Jayne spared a quick glance around the room before complying.  “One, two, three, one, two, three.  Always start by stepping back with your left foot.”

“Left foot first.  Got it,” Charlie said trying out the steps on her own.

“Good,” he praised.  “Shall we?  We’ll stick to the edges until you feel comfortable.”

Jaxon led her to the dance floor and took her into his arms and gracefully maneuvered her into outskirts of the dancers.  She could barely detect his limp as they glided to the rhythm of the music.

“Stop counting and relax.  Feel the music.”

He held her nearly at arms-length, afraid he might step on her feet if she misstepped.  Soon, he was pulling her closer and leading her in and out of other dancers easily.

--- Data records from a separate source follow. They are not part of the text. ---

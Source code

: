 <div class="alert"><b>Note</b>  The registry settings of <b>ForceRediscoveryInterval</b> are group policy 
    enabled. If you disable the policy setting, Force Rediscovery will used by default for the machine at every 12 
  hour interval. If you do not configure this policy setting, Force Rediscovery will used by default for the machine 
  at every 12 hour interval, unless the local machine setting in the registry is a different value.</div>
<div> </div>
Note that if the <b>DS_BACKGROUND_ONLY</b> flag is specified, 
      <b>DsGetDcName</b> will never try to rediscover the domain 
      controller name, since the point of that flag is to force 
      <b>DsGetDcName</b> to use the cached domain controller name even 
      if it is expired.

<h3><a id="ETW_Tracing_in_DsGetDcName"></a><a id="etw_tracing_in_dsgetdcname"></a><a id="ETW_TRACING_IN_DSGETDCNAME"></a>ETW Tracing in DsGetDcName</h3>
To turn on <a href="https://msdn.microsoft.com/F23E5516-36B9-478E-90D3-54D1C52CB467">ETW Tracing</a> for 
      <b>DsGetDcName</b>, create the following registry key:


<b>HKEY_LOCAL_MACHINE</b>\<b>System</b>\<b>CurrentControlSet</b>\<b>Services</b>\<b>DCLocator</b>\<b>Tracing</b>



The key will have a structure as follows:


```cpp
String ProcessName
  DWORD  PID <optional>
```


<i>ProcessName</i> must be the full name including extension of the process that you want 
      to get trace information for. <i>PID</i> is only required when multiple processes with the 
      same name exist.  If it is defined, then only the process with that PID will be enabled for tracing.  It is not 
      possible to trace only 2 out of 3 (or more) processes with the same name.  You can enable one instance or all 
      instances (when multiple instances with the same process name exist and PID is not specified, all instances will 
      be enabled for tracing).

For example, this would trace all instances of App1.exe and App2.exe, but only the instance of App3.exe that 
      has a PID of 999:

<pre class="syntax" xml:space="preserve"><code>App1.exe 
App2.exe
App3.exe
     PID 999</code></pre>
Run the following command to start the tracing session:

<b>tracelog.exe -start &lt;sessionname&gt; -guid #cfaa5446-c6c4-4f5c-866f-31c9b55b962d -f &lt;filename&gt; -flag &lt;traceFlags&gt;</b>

“You’re a born dancer,” he whispered into her ear.

“I was just thinking the same thing about you.  You make this easy.”

“I was worried I would be really rusty, but I guess some things you just don’t forget.”

Charlie nodded realizing he probably didn’t dance much with his bad leg.  “Is this the first time you’ve danced since your accident?”

Jaxon’s body tensed momentarily at her choice of words.  He would have liked to have told her that what happened to him was intentional; not an accident, but this was not the place or time.

Suddenly, Charlie stopped dancing.  Jaxon ran into her with enough force that he nearly knocked her over and would have fallen on top of her had he not been able to shift his weight to his good leg.  It took a moment for him to right himself and Charlie with him.

“Are you all right?” they both asked in near unison as most of the others couples danced around them.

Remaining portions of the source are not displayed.